There are discussions about occasions where EventBus fails producing events to EventGate.
- T120242: Eventually Consistent MediaWiki State Change Events
- T249745: Could not enqueue jobs: "Unable to deliver all events: 503: Service Unavailable"
- T362977: WDQS updater missed some updates
etc.
We have some metrics from envoy mesh local proxies and from eventgate when things fail. (See Errors section of the EventGate grafana dashboard).
However, we do not have these metrics from EventBus itself. We do have failure logs in logstash.
Especially on 5xx errors, the client will know best when they happen.
Now that MediaWiki has prometheus support (T350592: EPIC: migrate in use metrics and dashboards to statslib), we should instrument EventBus and add metrics around event production and whatever else might be nice to have.
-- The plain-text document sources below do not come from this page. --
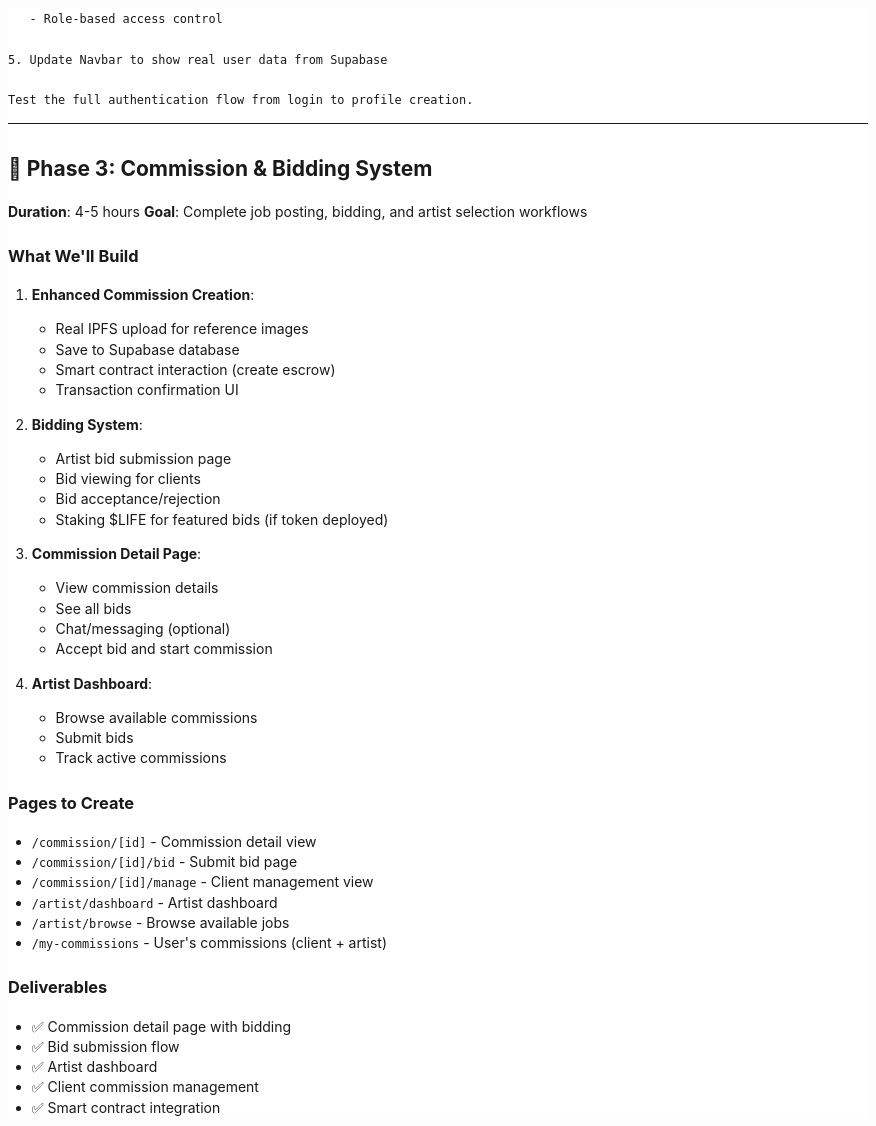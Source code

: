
 ```
   - Role-based access control

5. Update Navbar to show real user data from Supabase

Test the full authentication flow from login to profile creation.
```

---

## 🎨 Phase 3: Commission & Bidding System

**Duration**: 4-5 hours
**Goal**: Complete job posting, bidding, and artist selection workflows

### What We'll Build

1. **Enhanced Commission Creation**:
   - Real IPFS upload for reference images
   - Save to Supabase database
   - Smart contract interaction (create escrow)
   - Transaction confirmation UI

2. **Bidding System**:
   - Artist bid submission page
   - Bid viewing for clients
   - Bid acceptance/rejection
   - Staking $LIFE for featured bids (if token deployed)

3. **Commission Detail Page**:
   - View commission details
   - See all bids
   - Chat/messaging (optional)
   - Accept bid and start commission

4. **Artist Dashboard**:
   - Browse available commissions
   - Submit bids
   - Track active commissions

### Pages to Create

- `/commission/[id]` - Commission detail view
- `/commission/[id]/bid` - Submit bid page
- `/commission/[id]/manage` - Client management view
- `/artist/dashboard` - Artist dashboard
- `/artist/browse` - Browse available jobs
- `/my-commissions` - User's commissions (client + artist)

### Deliverables

- ✅ Commission detail page with bidding
- ✅ Bid submission flow
- ✅ Artist dashboard
- ✅ Client commission management
- ✅ Smart contract integration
https://www.mediawiki.org/wiki/Manual:Stats has instructions for how to use the MW Stats library to do this.
Doing this will help us quantify when we fail to produce events, which will help us with defining SLOs and documentation for T120242: Eventually Consistent MediaWiki State Change Events.
Done is
- EventBus emits metrics about event produce and failure counters, with informative labels. Labels should probably include
- stream name
- event service name (eventgate name)
- HTTP status code (?)
-
timing metrics: send() function timing & http request timing- will do this in different task -
maybe $schema if it isn't hard to get?(not really that useful)
- etc.
- Any other easy/useful/relavent EventBus metrics are emitted.
- EventBus metrics are shown in a Grafana dashboard, either in the existent EventGate one, or a new one for EventBus.
- Temporary feature flag logic removed from EventBus